Claude's Newer Models Tokenize ~30% Denser — and Most Cost Calculators Haven't Noticed

Buried in Anthropic's model documentation is a line with real budget consequences: models from Claude Opus 4.7 onward use a new tokenizer that produces roughly 30% more tokens for the same text. Their own context-window figures say it quantitatively — a 1M-token window is documented as ~2.5M characters for the new tokenizer against ~3.4M for the previous one.

The same posted price per million tokens therefore buys meaningfully less text on the newer models. At $5/M input, 40,000 characters of prose is ~11,800 tokens on Claude Sonnet 4.5 and ~16,000 tokens on Opus 4.7 — a ~36% difference in what you are billed, for identical input, at an identical sticker price.

The trap inside the trap

The obvious fix — "multiply Claude 4.7+ by 1.3" — has two failure modes we hit while shipping it:

Membership is not a version comparison. Claude Sonnet 5 uses the new tokenizer. Claude Sonnet 4.6, Opus 4.5, and Haiku 4.5 use the previous one. No >= 4.7 check gets that right; the mapping has to come from the per-model figures Anthropic actually publishes.

A flat base ratio was also wrong. Our first fix applied 1.3× over the generic 4-chars/token baseline. But Anthropic's previous tokenizer runs ~3.4 chars/token, not 4 — so Sonnet 4.5 had been silently under-estimated by ~18% all along, hidden by the fact that the generic baseline happened to be the industry default rather than the vendor's number.

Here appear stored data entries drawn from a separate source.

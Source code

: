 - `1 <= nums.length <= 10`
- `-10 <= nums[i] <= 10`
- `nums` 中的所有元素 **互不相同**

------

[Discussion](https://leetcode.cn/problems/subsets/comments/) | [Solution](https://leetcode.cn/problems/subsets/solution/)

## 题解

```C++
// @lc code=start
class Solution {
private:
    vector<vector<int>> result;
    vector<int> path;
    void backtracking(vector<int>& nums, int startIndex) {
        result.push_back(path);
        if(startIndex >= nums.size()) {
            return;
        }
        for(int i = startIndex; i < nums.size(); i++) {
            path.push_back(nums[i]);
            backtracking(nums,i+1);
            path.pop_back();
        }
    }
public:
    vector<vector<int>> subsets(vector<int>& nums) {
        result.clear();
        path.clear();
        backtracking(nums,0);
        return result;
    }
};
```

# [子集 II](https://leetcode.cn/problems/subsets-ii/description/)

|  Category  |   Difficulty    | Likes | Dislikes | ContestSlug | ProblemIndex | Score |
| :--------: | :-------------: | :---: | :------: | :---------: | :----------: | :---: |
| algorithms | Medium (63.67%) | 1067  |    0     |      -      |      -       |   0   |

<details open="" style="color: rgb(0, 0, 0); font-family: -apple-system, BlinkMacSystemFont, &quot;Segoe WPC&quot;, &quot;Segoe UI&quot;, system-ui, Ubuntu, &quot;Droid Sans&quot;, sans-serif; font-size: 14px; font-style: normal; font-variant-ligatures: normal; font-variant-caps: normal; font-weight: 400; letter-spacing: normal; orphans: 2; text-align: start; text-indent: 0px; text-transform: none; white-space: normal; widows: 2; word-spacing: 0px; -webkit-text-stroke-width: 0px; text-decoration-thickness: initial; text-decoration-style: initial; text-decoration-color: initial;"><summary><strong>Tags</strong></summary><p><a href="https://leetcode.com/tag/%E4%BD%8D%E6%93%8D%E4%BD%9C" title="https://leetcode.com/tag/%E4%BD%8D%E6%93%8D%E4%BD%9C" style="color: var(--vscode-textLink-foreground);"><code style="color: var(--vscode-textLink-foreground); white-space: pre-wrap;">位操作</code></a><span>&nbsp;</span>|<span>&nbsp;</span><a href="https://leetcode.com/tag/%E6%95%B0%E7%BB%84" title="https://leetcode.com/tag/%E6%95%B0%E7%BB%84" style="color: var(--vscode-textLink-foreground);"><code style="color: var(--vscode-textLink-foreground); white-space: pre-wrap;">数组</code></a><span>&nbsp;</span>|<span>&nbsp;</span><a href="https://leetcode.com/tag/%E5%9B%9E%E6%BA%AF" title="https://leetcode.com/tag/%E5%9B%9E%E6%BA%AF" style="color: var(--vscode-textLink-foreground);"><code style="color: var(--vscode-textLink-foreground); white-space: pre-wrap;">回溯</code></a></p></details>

Where our numbers come from now

Every characters-per-token ratio in the calculator carries an evidence label: primary when the vendor states it (OpenAI and Gemini both publish ~4; DeepSeek publishes its own figures), derived when computed from vendor-published figures with the arithmetic shown (Anthropic's 2.5 and 3.4), measured when we ran our public corpus through the vendor's own tokenizer, and assumed when nobody publishes anything — labelled as such on the page rather than dressed up as fact.

If a cost tool shows you one ratio for every model, it is wrong by a third on some of the most heavily used models in the industry. Ask it where its number comes from.